Only the lines holding "wslip" are wanted here; copy each from the listing.

Information shown =>
※ ※ ※

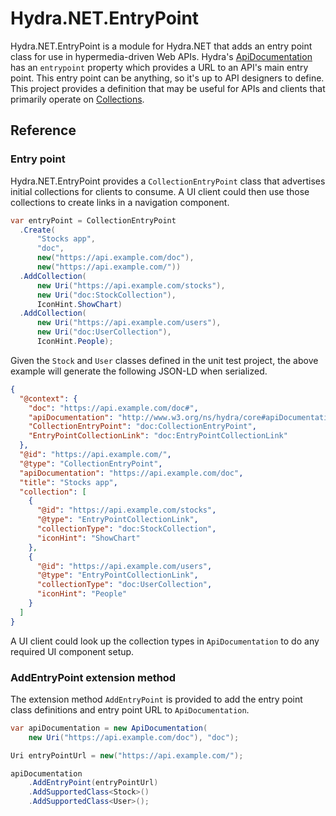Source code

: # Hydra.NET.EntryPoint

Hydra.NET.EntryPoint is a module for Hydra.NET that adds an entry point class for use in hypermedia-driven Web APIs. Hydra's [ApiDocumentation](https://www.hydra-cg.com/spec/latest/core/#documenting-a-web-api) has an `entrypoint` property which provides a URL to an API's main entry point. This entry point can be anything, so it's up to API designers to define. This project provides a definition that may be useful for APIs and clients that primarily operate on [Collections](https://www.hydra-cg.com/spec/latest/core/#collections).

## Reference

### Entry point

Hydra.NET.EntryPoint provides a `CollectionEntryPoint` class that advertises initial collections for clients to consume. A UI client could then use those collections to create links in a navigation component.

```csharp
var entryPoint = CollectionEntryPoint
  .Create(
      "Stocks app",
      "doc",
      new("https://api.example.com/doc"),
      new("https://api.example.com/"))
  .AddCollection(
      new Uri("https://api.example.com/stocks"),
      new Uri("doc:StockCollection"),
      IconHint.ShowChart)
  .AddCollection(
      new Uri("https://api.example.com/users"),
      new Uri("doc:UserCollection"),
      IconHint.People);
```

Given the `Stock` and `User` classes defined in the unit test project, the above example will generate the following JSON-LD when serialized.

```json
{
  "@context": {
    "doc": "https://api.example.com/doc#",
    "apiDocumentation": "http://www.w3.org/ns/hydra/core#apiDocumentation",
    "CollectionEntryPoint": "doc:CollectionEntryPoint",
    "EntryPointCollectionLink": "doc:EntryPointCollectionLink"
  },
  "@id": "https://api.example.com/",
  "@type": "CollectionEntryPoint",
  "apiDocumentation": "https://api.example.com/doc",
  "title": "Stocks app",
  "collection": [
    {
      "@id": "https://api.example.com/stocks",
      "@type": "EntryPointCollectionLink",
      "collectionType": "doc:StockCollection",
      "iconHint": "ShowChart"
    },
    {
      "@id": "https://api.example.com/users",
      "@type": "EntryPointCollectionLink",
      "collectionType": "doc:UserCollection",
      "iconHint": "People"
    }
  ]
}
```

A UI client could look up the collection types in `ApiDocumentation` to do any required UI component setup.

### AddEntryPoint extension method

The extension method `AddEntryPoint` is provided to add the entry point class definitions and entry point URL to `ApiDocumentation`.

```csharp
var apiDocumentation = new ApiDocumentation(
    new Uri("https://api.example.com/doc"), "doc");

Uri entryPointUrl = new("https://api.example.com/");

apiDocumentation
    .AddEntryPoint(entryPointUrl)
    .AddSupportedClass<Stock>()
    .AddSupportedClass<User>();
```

※ ※ ※

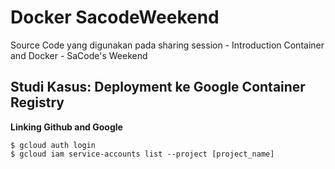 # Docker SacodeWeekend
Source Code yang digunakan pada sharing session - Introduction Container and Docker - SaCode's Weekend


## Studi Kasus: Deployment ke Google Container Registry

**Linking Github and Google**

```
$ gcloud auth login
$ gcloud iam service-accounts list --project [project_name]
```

※ ※ ※

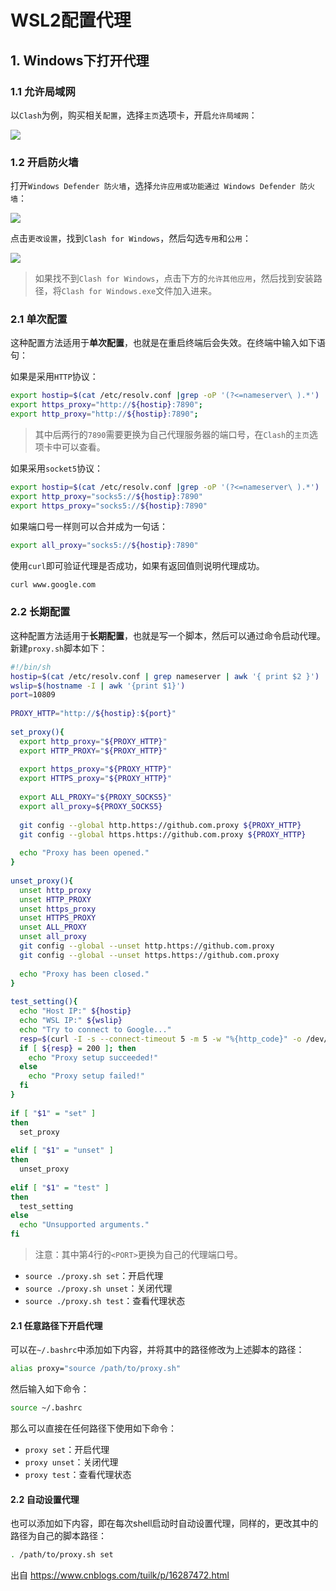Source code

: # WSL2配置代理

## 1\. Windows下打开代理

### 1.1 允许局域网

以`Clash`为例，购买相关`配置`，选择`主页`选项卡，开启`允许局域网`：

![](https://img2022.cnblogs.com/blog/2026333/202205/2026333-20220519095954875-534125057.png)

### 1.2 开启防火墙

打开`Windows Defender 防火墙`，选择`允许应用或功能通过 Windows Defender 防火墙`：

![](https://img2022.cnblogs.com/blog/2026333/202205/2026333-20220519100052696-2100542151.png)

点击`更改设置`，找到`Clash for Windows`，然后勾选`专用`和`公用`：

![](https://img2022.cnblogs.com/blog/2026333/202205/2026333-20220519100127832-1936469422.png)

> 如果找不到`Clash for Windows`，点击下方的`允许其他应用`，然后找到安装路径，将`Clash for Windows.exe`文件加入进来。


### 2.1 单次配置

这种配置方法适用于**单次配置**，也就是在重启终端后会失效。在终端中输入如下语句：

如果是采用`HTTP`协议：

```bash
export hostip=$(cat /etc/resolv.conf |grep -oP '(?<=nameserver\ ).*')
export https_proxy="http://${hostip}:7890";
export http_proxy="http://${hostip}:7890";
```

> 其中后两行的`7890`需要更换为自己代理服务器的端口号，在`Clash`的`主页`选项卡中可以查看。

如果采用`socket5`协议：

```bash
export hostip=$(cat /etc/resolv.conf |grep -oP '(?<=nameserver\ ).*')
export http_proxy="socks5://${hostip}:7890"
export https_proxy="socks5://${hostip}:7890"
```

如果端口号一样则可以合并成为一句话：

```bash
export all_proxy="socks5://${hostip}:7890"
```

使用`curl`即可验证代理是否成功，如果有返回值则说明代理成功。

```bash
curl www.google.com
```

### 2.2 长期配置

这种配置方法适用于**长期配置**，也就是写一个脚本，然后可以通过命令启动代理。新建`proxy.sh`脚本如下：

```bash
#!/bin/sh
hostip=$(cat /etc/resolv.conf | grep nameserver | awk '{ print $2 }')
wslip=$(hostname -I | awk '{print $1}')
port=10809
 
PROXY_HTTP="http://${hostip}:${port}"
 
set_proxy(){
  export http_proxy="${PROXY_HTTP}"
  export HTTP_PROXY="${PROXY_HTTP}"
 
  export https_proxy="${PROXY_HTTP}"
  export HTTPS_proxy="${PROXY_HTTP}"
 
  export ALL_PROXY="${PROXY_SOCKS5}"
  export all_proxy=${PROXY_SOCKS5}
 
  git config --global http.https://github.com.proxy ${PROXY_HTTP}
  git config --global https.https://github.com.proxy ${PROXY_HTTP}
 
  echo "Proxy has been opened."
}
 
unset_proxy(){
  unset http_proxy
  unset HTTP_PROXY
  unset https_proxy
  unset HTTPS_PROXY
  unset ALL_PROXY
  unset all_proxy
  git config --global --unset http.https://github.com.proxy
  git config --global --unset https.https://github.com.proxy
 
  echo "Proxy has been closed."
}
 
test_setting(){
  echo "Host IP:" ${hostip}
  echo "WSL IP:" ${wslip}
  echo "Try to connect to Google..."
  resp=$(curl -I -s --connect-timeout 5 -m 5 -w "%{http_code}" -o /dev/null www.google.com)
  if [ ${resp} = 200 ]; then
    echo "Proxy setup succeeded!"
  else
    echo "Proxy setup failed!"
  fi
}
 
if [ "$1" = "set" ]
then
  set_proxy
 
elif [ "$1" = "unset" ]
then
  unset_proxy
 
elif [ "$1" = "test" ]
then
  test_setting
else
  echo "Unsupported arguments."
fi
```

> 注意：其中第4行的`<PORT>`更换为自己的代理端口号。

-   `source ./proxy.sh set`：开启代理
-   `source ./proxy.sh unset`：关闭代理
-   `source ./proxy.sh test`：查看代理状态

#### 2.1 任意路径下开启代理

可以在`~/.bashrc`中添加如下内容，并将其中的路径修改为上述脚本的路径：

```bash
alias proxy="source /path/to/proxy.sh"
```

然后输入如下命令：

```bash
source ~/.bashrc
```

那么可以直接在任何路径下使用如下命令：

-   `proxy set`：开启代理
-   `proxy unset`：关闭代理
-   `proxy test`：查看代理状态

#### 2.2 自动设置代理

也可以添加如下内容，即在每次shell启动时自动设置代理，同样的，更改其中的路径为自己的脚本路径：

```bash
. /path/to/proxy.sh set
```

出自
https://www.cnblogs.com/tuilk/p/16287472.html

※ ※ ※

Task answer =>
wslip=$(hostname -I | awk '{print $1}')
  echo "WSL IP:" ${wslip}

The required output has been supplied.